Daria, a Ukrainian citizen and director for EEM (Eastern European Mission) in Ukraine, is temporarily staying in Vienna with her mother and daughter. She knows that her apartment in Kyiv, which is on the lower level of a tall building, hasn’t been directly impacted by the bombs; usually, they only affect the top floors of multi-story structures. Yet, the risk is too great for her to return quite yet. She deeply misses her home, her friends and fellow believers in Kyiv.
Daria is not alone. As the war drags on, some refugees have chosen to return to Ukraine, but many others face the discouraging realization that they will not be going home soon, if they have homes to return to at all. Like Daria, some of them know their homes are intact, but as Russian airstrikes continue over the nation’s major cities, many Ukrainians wouldn’t feel safe yet.
So, they’re biding their time, waiting for the end of a war that shows no signs of ending soon, longing for home and holding tightly to their last bit of hope. “We just want to go home,” they say.
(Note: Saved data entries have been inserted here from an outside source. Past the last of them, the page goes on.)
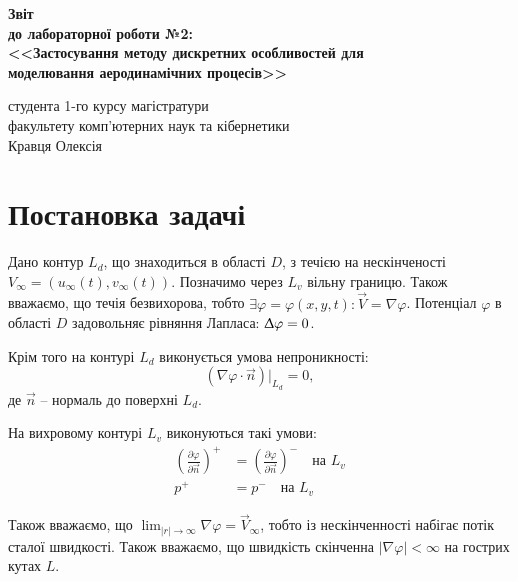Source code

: \documentclass[a4paper,12pt]{article}
\begin{document}
	
\begin{titlepage}
	\vspace*{6cm}
	\begin{center}
		
		\large
		\textbf{Звіт}\\
		\textbf{до лабораторної роботи №2:}\\
		\textbf{<<Застосування
			методу дискретних особливостей для\\
			моделювання аеродинамічних процесів>>}
		
	\end{center}
	
	\vspace{8cm}
	\begin{flushright}
		студента 1-го курсу магістратури\\
		факультету комп'ютерних наук та кібернетики\\
		Кравця Олексія
	\end{flushright}
	
\end{titlepage}

\newpage
	
\section{Постановка задачі}
	
	
	Дано контур $L_d$, що знаходиться в області $D$, з течією на нескінченості $V_{\infty} = (u_{\infty}(t), v_{\infty}(t))$. Позначимо через $L_v$ вільну границю. Також вважаємо, що течія безвихорова, тобто $\exists \varphi = \varphi(x,y,t) : \vec{V} = \nabla \varphi$. Потенціал $\varphi$ в області $D$ задовольняє рівняння Лапласа: $\Updelta \varphi =0$.
	
	Крім того на контурі $L_d$ виконується умова непроникності:
	\[
		\left( \nabla \varphi \cdot \vec{n} \right)|_{L_d} = 0,
	\]
	де $\vec{n}$ -- нормаль до поверхні $L_d$.
	
	На вихровому контурі $L_v$ виконуються такі умови:
	\begin{align}
		\left( \frac{\partial \varphi}{\partial \vec{n}} \right)^+ &= \left( \frac{\partial \varphi}{\partial \vec{n}} \right)^- \quad \text{на } L_v \nonumber \\
		p^+ &= p^- \quad \text{на } L_v \nonumber
	\end{align}
	
	Також вважаємо, що $\lim_{|r| \rightarrow \infty} \nabla \varphi = \vec{V}_{\infty}$, тобто із нескінченності набігає потік сталої швидкості. Також вважаємо, що швидкість скінченна $|\nabla \varphi| < \infty$ на гострих кутах $L$.
	
\end{document}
Displaced families were warmly welcomed to stay in various people’s homes across Poland, Moldova, Germany and other European countries, in expectation that it would be for a short time. But with the war lasting so long, some hosts are uncomfortably ready to tell their guests it’s time to move on. And for the Ukrainians’ part, no one wants to feel like the relative who overstays their welcome. They miss the comforts of their own homes, their privacy, their routines and their community of friends and family.
Citizens of Heaven
Displaced. A stranger among many. Longing for home. The plight of the refugees offers a spiritual parallel for believers who are longing for their heavenly home. We are but sojourners in this world, temporary residents, awaiting a heavenly city as described in Hebrews 11:13-16:
“All these people were still living by faith when they died. They did not receive the things promised; they only saw them and welcomed them from a distance, admitting that they were foreigners and strangers on earth. People who say such things show that they are looking for a country of their own. If they had been thinking of the country they had left, they would have had opportunity to return. Instead, they were longing for a better country—a heavenly one. Therefore, God is not ashamed to be called their God, for he has prepared a city for them.”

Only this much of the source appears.